* _AIM OF THE TASK_
How many lines of the listing below contain "Spain"? State the number alone.

(AVAILABLE RECORDS Opens)

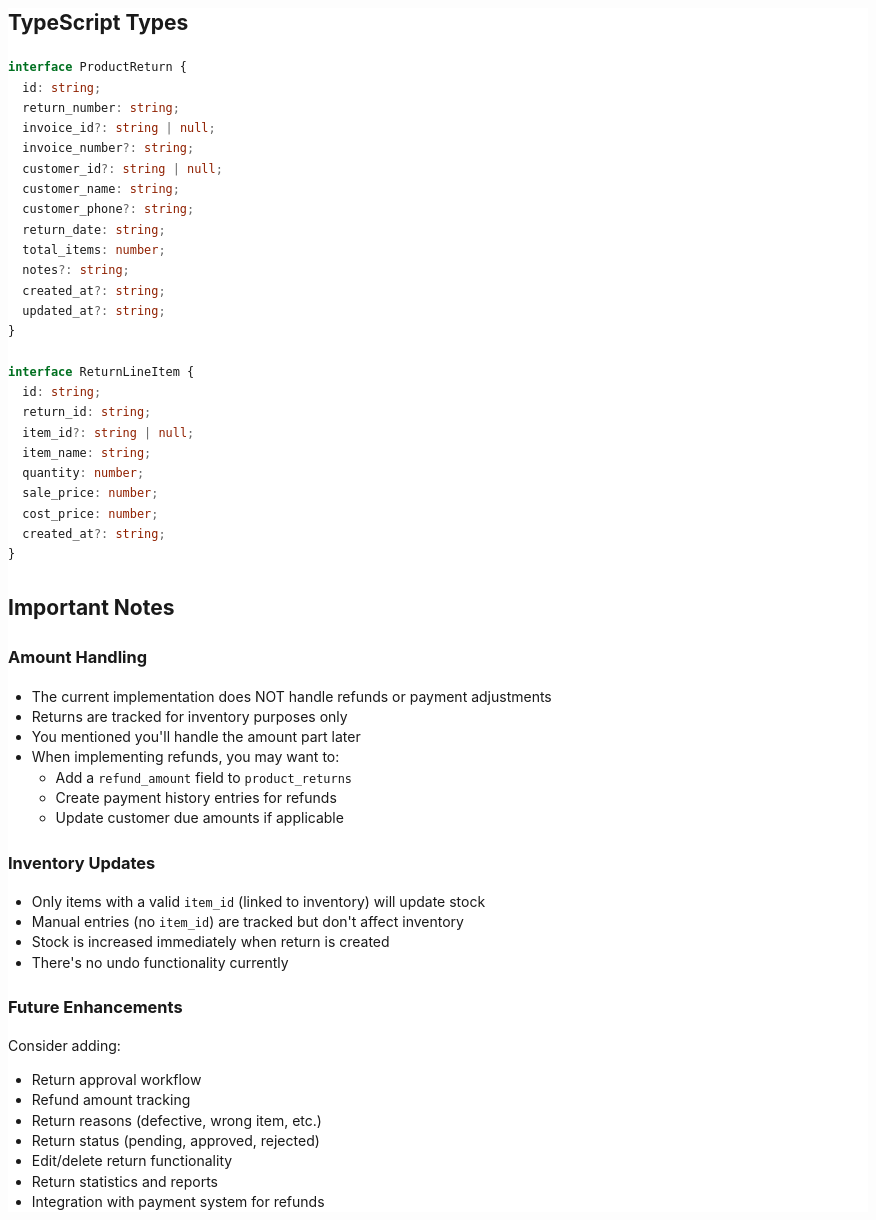 ## TypeScript Types

```typescript
interface ProductReturn {
  id: string;
  return_number: string;
  invoice_id?: string | null;
  invoice_number?: string;
  customer_id?: string | null;
  customer_name: string;
  customer_phone?: string;
  return_date: string;
  total_items: number;
  notes?: string;
  created_at?: string;
  updated_at?: string;
}

interface ReturnLineItem {
  id: string;
  return_id: string;
  item_id?: string | null;
  item_name: string;
  quantity: number;
  sale_price: number;
  cost_price: number;
  created_at?: string;
}
```

## Important Notes

### Amount Handling
- The current implementation does NOT handle refunds or payment adjustments
- Returns are tracked for inventory purposes only
- You mentioned you'll handle the amount part later
- When implementing refunds, you may want to:
  - Add a `refund_amount` field to `product_returns`
  - Create payment history entries for refunds
  - Update customer due amounts if applicable

### Inventory Updates
- Only items with a valid `item_id` (linked to inventory) will update stock
- Manual entries (no `item_id`) are tracked but don't affect inventory
- Stock is increased immediately when return is created
- There's no undo functionality currently

### Future Enhancements
Consider adding:
- Return approval workflow
- Refund amount tracking
- Return reasons (defective, wrong item, etc.)
- Return status (pending, approved, rejected)
- Edit/delete return functionality
- Return statistics and reports
- Integration with payment system for refunds
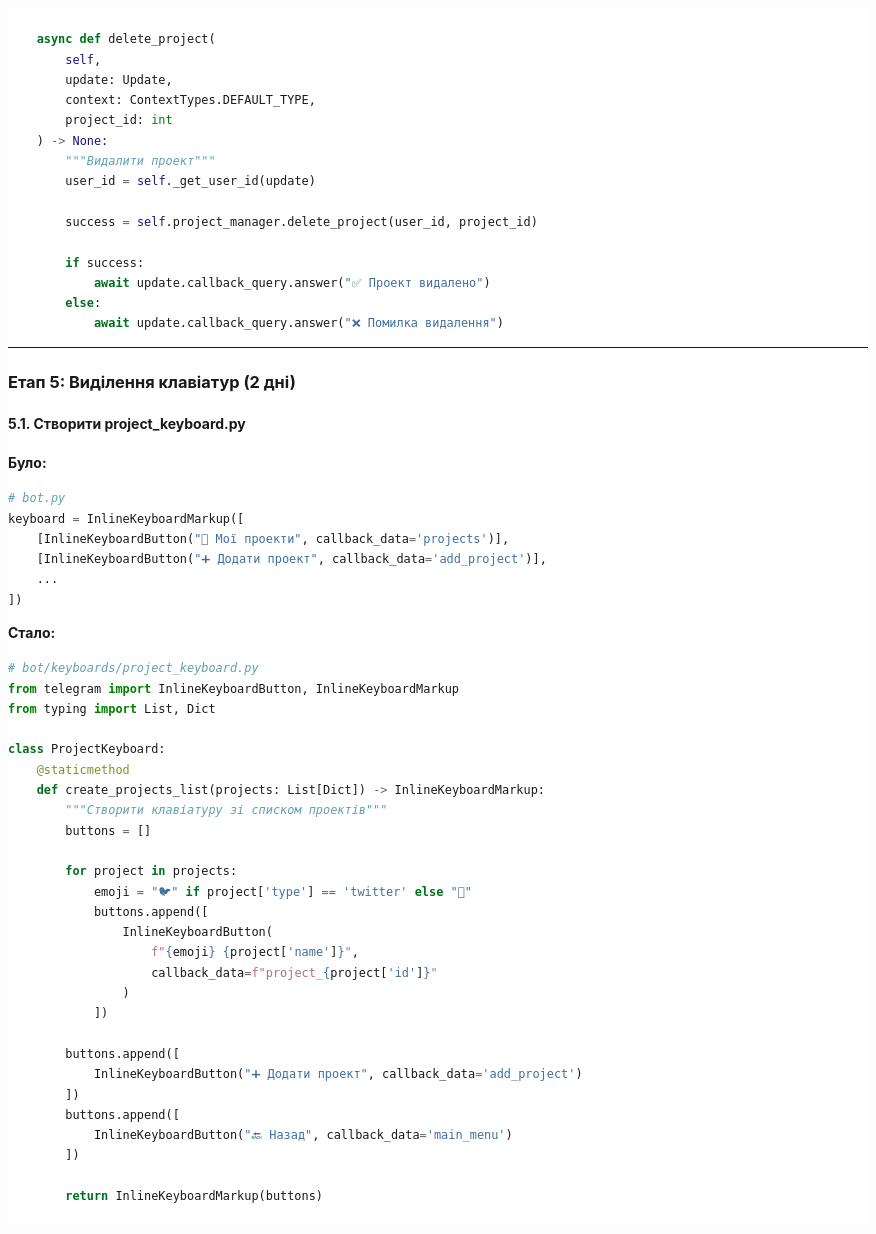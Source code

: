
 ```python
    
    async def delete_project(
        self,
        update: Update,
        context: ContextTypes.DEFAULT_TYPE,
        project_id: int
    ) -> None:
        """Видалити проект"""
        user_id = self._get_user_id(update)
        
        success = self.project_manager.delete_project(user_id, project_id)
        
        if success:
            await update.callback_query.answer("✅ Проект видалено")
        else:
            await update.callback_query.answer("❌ Помилка видалення")
```

---

### Етап 5: Виділення клавіатур (2 дні)

#### 5.1. Створити project_keyboard.py

**Було:**
```python
# bot.py
keyboard = InlineKeyboardMarkup([
    [InlineKeyboardButton("📁 Мої проекти", callback_data='projects')],
    [InlineKeyboardButton("➕ Додати проект", callback_data='add_project')],
    ...
])
```

**Стало:**
```python
# bot/keyboards/project_keyboard.py
from telegram import InlineKeyboardButton, InlineKeyboardMarkup
from typing import List, Dict

class ProjectKeyboard:
    @staticmethod
    def create_projects_list(projects: List[Dict]) -> InlineKeyboardMarkup:
        """Створити клавіатуру зі списком проектів"""
        buttons = []
        
        for project in projects:
            emoji = "🐦" if project['type'] == 'twitter' else "💬"
            buttons.append([
                InlineKeyboardButton(
                    f"{emoji} {project['name']}",
                    callback_data=f"project_{project['id']}"
                )
            ])
        
        buttons.append([
            InlineKeyboardButton("➕ Додати проект", callback_data='add_project')
        ])
        buttons.append([
            InlineKeyboardButton("🔙 Назад", callback_data='main_menu')
        ])
        
        return InlineKeyboardMarkup(buttons)
    
```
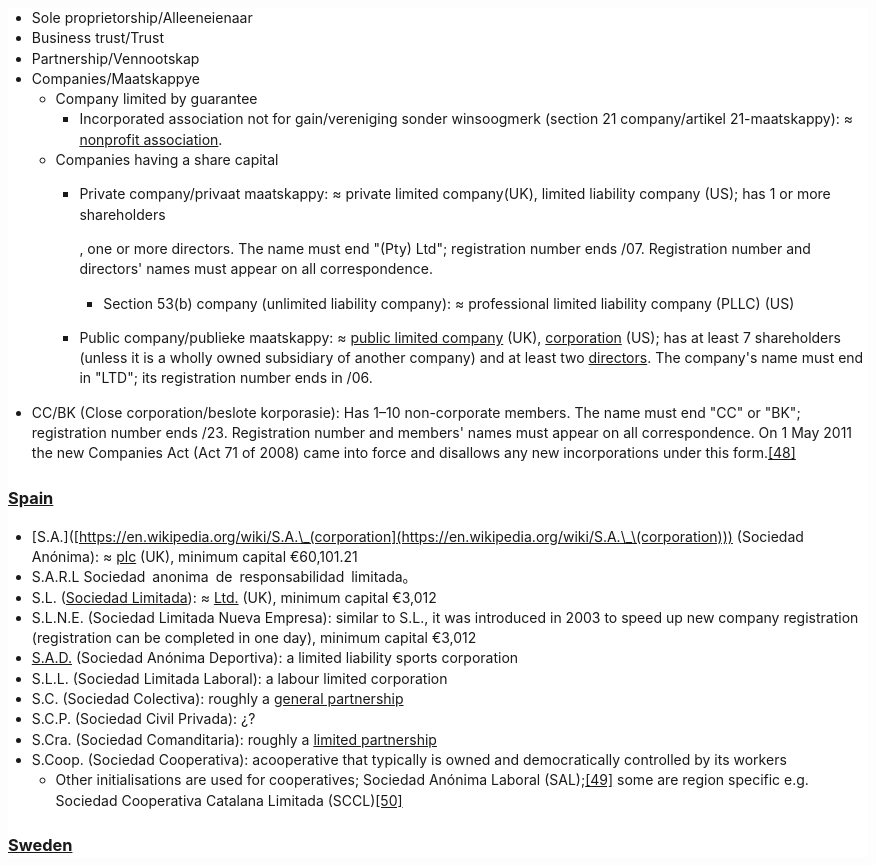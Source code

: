 * Sole proprietorship/Alleeneienaar
* Business trust/Trust
* Partnership/Vennootskap
* Companies/Maatskappye
  * Company limited by guarantee
    * Incorporated association not for gain/vereniging sonder winsoogmerk (section 21 company/artikel 21-maatskappy): ≈ [nonprofit association](https://en.wikipedia.org/wiki/Voluntary\_association).
  * Companies having a share capital
    *   Private company/privaat maatskappy: ≈ private limited company(UK), limited liability company (US); has 1 or more shareholders

        , one or more directors. The name must end "(Pty) Ltd"; registration number ends /07. Registration number and directors' names must appear on all correspondence.

        * Section 53(b) company (unlimited liability company): ≈ professional limited liability company (PLLC) (US)
    * Public company/publieke maatskappy: ≈ [public limited company](https://en.wikipedia.org/wiki/Public\_limited\_company) (UK), [corporation](https://en.wikipedia.org/wiki/Corporation) (US); has at least 7 shareholders (unless it is a wholly owned subsidiary of another company) and at least two [directors](https://en.wikipedia.org/wiki/Board\_of\_directors). The company's name must end in "LTD"; its registration number ends in /06.
* CC/BK (Close corporation/beslote korporasie): Has 1–10 non-corporate members. The name must end "CC" or "BK"; registration number ends /23. Registration number and members' names must appear on all correspondence. On 1 May 2011 the new Companies Act (Act 71 of 2008) came into force and disallows any new incorporations under this form.[\[48\]](https://en.wikipedia.org/wiki/List\_of\_legal\_entity\_types\_by\_country#cite\_note-48)

### [Spain](https://en.wikipedia.org/wiki/Spain)

* \[S.A.]\([https://en.wikipedia.org/wiki/S.A.\_(corporation](https://en.wikipedia.org/wiki/S.A.\_\(corporation))) (Sociedad Anónima): ≈ [plc](https://en.wikipedia.org/wiki/Public\_limited\_company) (UK), minimum capital €60,101.21
* S.A.R.L Sociedad anonima de responsabilidad limitada。
* S.L. ([Sociedad Limitada](https://en.wikipedia.org/wiki/Limited\_liability\_company#Spain)): ≈ [Ltd.](https://en.wikipedia.org/wiki/Ltd.) (UK), minimum capital €3,012
* S.L.N.E. (Sociedad Limitada Nueva Empresa): similar to S.L., it was introduced in 2003 to speed up new company registration (registration can be completed in one day), minimum capital €3,012
* [S.A.D.](https://en.wikipedia.org/wiki/Sociedad\_An%C3%B3nima\_Deportiva) (Sociedad Anónima Deportiva): a limited liability sports corporation
* S.L.L. (Sociedad Limitada Laboral): a labour limited corporation
* S.C. (Sociedad Colectiva): roughly a [general partnership](https://en.wikipedia.org/wiki/General\_partnership)
* S.C.P. (Sociedad Civil Privada): ¿?
* S.Cra. (Sociedad Comanditaria): roughly a [limited partnership](https://en.wikipedia.org/wiki/Limited\_partnership)
* S.Coop. (Sociedad Cooperativa): acooperative that typically is owned and democratically controlled by its workers
  * Other initialisations are used for cooperatives; Sociedad Anónima Laboral (SAL);[\[49\]](https://en.wikipedia.org/wiki/List\_of\_legal\_entity\_types\_by\_country#cite\_note-49) some are region specific e.g. Sociedad Cooperativa Catalana Limitada (SCCL)[\[50\]](https://en.wikipedia.org/wiki/List\_of\_legal\_entity\_types\_by\_country#cite\_note-50)

### [Sweden](https://en.wikipedia.org/wiki/Sweden)
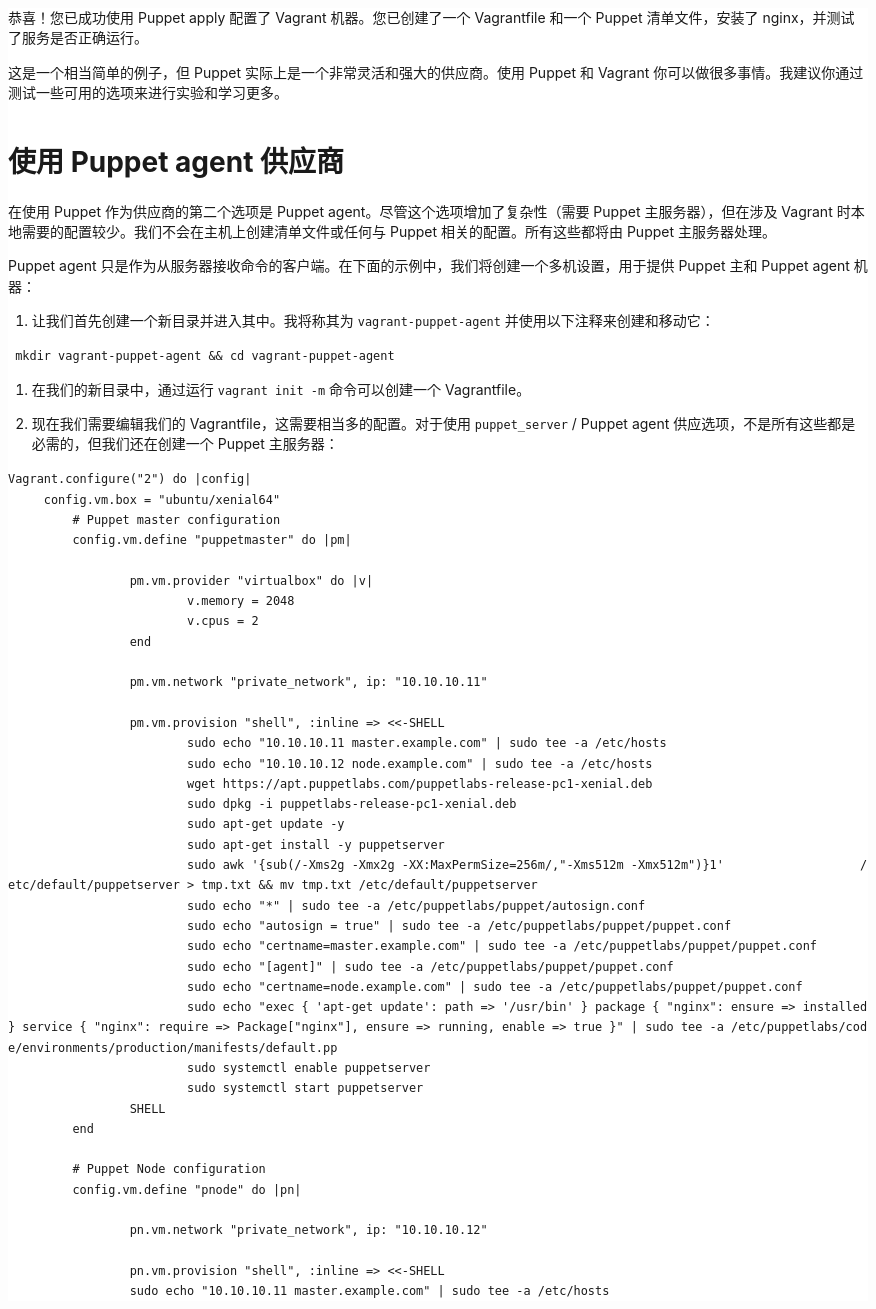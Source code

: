 恭喜！您已成功使用 Puppet apply 配置了 Vagrant 机器。您已创建了一个 Vagrantfile 和一个 Puppet 清单文件，安装了 nginx，并测试了服务是否正确运行。

这是一个相当简单的例子，但 Puppet 实际上是一个非常灵活和强大的供应商。使用 Puppet 和 Vagrant 你可以做很多事情。我建议你通过测试一些可用的选项来进行实验和学习更多。

# 使用 Puppet agent 供应商

在使用 Puppet 作为供应商的第二个选项是 Puppet agent。尽管这个选项增加了复杂性（需要 Puppet 主服务器），但在涉及 Vagrant 时本地需要的配置较少。我们不会在主机上创建清单文件或任何与 Puppet 相关的配置。所有这些都将由 Puppet 主服务器处理。

Puppet agent 只是作为从服务器接收命令的客户端。在下面的示例中，我们将创建一个多机设置，用于提供 Puppet 主和 Puppet agent 机器：

1.  让我们首先创建一个新目录并进入其中。我将称其为 `vagrant-puppet-agent` 并使用以下注释来创建和移动它：

```
 mkdir vagrant-puppet-agent && cd vagrant-puppet-agent
```

1.  在我们的新目录中，通过运行 `vagrant init -m` 命令可以创建一个 Vagrantfile。

1.  现在我们需要编辑我们的 Vagrantfile，这需要相当多的配置。对于使用 `puppet_server` / Puppet agent 供应选项，不是所有这些都是必需的，但我们还在创建一个 Puppet 主服务器：

```
Vagrant.configure("2") do |config|
     config.vm.box = "ubuntu/xenial64"
         # Puppet master configuration
         config.vm.define "puppetmaster" do |pm|

                 pm.vm.provider "virtualbox" do |v|
                         v.memory = 2048
                         v.cpus = 2
                 end

                 pm.vm.network "private_network", ip: "10.10.10.11"

                 pm.vm.provision "shell", :inline => <<-SHELL
                         sudo echo "10.10.10.11 master.example.com" | sudo tee -a /etc/hosts
                         sudo echo "10.10.10.12 node.example.com" | sudo tee -a /etc/hosts
                         wget https://apt.puppetlabs.com/puppetlabs-release-pc1-xenial.deb
                         sudo dpkg -i puppetlabs-release-pc1-xenial.deb
                         sudo apt-get update -y
                         sudo apt-get install -y puppetserver
                         sudo awk '{sub(/-Xms2g -Xmx2g -XX:MaxPermSize=256m/,"-Xms512m -Xmx512m")}1'                   /etc/default/puppetserver > tmp.txt && mv tmp.txt /etc/default/puppetserver
                         sudo echo "*" | sudo tee -a /etc/puppetlabs/puppet/autosign.conf
                         sudo echo "autosign = true" | sudo tee -a /etc/puppetlabs/puppet/puppet.conf
                         sudo echo "certname=master.example.com" | sudo tee -a /etc/puppetlabs/puppet/puppet.conf
                         sudo echo "[agent]" | sudo tee -a /etc/puppetlabs/puppet/puppet.conf
                         sudo echo "certname=node.example.com" | sudo tee -a /etc/puppetlabs/puppet/puppet.conf
                         sudo echo "exec { 'apt-get update': path => '/usr/bin' } package { "nginx": ensure => installed } service { "nginx": require => Package["nginx"], ensure => running, enable => true }" | sudo tee -a /etc/puppetlabs/code/environments/production/manifests/default.pp
                         sudo systemctl enable puppetserver
                         sudo systemctl start puppetserver
                 SHELL
         end

         # Puppet Node configuration
         config.vm.define "pnode" do |pn|

                 pn.vm.network "private_network", ip: "10.10.10.12"

                 pn.vm.provision "shell", :inline => <<-SHELL
                 sudo echo "10.10.10.11 master.example.com" | sudo tee -a /etc/hosts
```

(AVAILABLE RECORDS Closes)

* _RESPONSE_
2